Publié par Jérôme Reijasse www.legrigriinternational.com sur 1 Janvier 2013, 02:00am

Catégories : #Jérôme Reijasse 7 jours loin du monde

darc-gri-gri.jpgJérôme Reijasse n'a peut-être même pas 40 ans. Supporter du PSG, donc homme déçu. Écrivain (Parc). Journaliste chez Rock'n Folk. Traducteur pour les rockeurs à la télé. Météorique rédacteur en chef d'une émission culturelle quotidienne. Lyrique. Exalté. Capable de trouver des raisons de vivre valables dans un groupe ou un artiste encore incontrôlé. Proposera chaque lundi (même si des fois ça tombe le mardi ou le mercredi... et même si des fois pendant plusieurs semaines il n'écrit pas, ce qui est son droit) désormais ses 7 Jours loin du monde aux lecteurs du Gri-Gri.

Daniel Darc est mort. À un âge où les rockeurs et les camés ont depuis longtemps rendu les armes. Il a lutté, Daniel. Il a tenu tant qu'il a pu. Et puis...

Ce n'est pas la tristesse qui domine aujourd'hui. Plutôt le sentiment qu'on ne va pas du tout aimer ce que l'on va lire, entendre, voir dans les prochains jours. Parce qu'il y a une chose indéniable : les gens sont sales, souvent. Et ils aiment que les autres souffrent à leur place. C'est pour eux un spectacle. Un soulagement également.
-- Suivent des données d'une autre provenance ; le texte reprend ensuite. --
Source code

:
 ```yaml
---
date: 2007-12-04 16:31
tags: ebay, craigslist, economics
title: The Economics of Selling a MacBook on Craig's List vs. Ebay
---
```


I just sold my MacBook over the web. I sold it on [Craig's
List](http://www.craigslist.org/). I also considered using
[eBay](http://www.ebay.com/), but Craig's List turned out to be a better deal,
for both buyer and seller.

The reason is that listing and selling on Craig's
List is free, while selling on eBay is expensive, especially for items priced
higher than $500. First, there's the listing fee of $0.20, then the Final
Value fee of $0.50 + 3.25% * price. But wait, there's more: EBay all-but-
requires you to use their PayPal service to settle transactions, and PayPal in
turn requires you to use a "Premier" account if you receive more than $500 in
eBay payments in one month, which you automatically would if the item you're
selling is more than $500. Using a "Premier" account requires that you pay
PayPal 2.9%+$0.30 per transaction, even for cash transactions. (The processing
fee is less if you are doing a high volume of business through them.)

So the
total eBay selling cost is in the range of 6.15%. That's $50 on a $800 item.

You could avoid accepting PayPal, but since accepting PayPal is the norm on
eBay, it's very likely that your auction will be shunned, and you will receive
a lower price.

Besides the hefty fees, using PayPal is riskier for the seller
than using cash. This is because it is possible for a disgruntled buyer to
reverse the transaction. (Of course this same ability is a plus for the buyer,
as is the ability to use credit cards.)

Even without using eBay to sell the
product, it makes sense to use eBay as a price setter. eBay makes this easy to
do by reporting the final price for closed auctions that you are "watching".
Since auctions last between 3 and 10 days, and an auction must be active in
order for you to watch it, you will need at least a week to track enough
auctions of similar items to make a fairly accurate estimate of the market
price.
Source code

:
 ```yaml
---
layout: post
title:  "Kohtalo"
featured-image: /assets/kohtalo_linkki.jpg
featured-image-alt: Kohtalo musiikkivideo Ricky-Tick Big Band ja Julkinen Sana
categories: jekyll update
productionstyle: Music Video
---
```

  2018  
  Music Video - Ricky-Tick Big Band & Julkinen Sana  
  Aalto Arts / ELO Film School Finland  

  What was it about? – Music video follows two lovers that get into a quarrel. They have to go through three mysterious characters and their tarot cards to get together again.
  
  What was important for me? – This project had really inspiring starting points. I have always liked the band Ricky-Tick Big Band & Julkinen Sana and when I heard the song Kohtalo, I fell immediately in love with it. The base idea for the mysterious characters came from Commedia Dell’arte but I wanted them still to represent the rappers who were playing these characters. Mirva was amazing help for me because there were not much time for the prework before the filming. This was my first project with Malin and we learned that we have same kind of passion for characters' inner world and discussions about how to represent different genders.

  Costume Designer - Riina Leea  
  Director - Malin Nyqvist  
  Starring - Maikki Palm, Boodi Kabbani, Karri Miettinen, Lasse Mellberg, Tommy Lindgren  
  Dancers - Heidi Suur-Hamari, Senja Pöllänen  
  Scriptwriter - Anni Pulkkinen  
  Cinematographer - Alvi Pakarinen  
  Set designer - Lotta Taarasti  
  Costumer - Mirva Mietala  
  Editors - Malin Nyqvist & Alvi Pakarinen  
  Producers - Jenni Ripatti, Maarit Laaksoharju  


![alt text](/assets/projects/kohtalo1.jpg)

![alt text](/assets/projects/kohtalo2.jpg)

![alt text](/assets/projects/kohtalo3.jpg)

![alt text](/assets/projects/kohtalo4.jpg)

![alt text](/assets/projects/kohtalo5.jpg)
J'en ai croisé, des connards qui fantasmaient Darc. C'était, à les écouter, un survivant, un phénomène, un ami. Dit-on d'un ami qu'il sent mauvais, qu'il marche comme un crabe ivrogne, qu'il pue du bec, qu'il est infréquentable ? Il ne faudrait pas. Et pourtant, ils l'ont dit. Ils applaudissaient en silence quand il dépassait les limites, ils en redemandaient. Sales, oui.

Je connais des journalistes, des musiciens, qui aimaient s'afficher à ses côtés. Des ploucs, des parasites, des médiocres, bien sûr. Des déguisés, qui confondaient absolu avec panoplie grotesque. Mais la lumière que Darc irradiait, ils en profitaient un peu. Oh, pas pour changer le monde ou s'élever. Seulement pour récupérer les miettes de poésie et de sexe qui parfois, effleuraient leurs chaussures (de marque).

Je ne sais pas si Darc était dupe. Il était capable d'honorer une lucidité presque sacrée comme de sombrer dans des monologues sombres, tortueux, voire indigestes ou risibles. Je sais qu'il craignait la solitude. Il s'en défendait quand ça devenait trop évident mais derrière l'ex loubard beau gosse icône, il y avait cet enfant qui hurlait dans l'obscurité.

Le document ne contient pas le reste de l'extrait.